● Entries provided
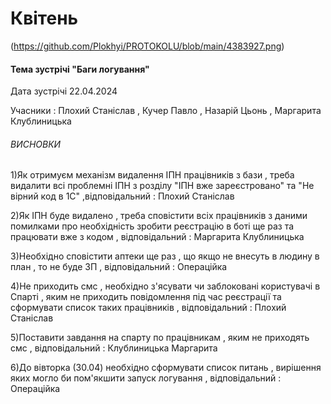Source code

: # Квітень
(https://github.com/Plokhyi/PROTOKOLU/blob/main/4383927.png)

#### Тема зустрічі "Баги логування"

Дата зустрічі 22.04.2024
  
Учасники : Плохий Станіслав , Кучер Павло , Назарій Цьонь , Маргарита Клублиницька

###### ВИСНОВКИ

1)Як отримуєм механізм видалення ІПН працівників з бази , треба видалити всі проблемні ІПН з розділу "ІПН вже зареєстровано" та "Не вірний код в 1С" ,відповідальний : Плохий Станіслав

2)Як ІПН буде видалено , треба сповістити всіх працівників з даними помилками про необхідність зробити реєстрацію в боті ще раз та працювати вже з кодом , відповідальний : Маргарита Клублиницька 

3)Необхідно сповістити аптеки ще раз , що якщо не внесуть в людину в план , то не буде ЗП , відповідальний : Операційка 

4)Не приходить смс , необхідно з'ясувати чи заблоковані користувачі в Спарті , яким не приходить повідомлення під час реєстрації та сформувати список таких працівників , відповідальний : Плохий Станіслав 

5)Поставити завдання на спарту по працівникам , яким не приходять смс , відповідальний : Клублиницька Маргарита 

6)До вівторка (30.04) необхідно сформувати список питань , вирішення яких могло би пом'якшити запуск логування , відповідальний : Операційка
...
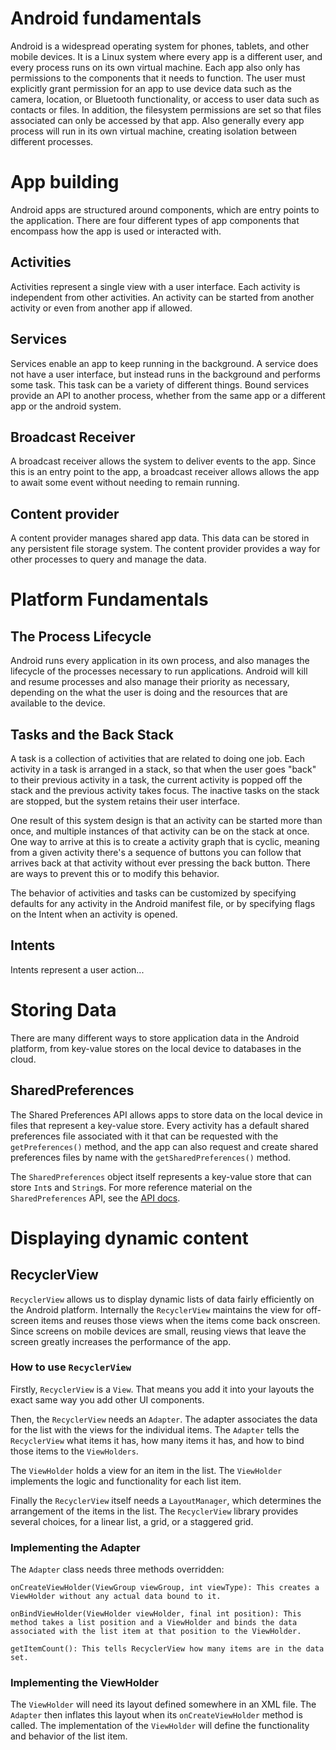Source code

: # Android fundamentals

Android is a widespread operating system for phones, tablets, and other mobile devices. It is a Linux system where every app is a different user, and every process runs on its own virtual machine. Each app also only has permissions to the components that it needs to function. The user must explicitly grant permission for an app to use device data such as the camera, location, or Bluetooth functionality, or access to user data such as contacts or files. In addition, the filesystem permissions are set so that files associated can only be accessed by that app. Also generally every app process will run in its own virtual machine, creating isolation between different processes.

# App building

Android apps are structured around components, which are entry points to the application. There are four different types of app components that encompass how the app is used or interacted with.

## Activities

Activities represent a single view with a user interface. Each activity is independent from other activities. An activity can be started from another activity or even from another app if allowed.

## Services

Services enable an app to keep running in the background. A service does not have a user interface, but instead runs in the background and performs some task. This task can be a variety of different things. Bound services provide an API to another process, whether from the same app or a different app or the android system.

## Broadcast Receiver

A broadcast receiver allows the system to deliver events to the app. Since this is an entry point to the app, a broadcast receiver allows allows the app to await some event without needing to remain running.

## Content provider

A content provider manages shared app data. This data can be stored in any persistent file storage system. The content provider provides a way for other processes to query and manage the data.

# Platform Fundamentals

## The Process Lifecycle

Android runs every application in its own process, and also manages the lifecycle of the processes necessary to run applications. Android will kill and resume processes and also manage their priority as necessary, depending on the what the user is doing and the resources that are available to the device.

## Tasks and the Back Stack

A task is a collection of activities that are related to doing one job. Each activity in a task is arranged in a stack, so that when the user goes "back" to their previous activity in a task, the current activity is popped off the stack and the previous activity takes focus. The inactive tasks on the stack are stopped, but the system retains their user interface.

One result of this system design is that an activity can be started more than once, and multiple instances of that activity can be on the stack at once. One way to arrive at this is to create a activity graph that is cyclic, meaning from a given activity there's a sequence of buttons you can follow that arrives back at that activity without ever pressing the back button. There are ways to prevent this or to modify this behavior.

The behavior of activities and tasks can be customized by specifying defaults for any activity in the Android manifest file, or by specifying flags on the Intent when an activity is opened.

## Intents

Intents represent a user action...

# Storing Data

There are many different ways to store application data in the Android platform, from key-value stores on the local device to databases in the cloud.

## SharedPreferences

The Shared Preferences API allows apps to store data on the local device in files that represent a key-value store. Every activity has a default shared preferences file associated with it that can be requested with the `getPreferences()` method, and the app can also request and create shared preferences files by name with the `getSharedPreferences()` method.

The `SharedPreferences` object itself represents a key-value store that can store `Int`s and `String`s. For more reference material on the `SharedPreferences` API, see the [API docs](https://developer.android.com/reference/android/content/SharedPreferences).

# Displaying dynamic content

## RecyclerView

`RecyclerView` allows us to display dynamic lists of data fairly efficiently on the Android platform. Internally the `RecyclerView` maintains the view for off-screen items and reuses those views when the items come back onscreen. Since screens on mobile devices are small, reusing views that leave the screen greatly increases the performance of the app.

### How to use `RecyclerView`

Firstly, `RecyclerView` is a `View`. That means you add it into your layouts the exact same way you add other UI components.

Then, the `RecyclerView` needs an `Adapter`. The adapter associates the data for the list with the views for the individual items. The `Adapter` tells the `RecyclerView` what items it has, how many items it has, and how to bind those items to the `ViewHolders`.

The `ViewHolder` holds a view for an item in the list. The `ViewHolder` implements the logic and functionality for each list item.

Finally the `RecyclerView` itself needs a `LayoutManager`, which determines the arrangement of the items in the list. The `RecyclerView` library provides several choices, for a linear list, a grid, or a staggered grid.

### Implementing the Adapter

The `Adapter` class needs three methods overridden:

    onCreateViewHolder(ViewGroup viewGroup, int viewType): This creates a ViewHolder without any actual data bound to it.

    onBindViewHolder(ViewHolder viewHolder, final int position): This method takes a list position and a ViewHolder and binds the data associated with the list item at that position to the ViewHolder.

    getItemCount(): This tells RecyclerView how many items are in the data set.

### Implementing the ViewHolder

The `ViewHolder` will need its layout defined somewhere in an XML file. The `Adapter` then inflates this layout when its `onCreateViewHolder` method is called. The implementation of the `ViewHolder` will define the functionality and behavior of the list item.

● Instructions for the task
How many of the lines above include the word "provider"? Give that number without comment.

● Answer space
2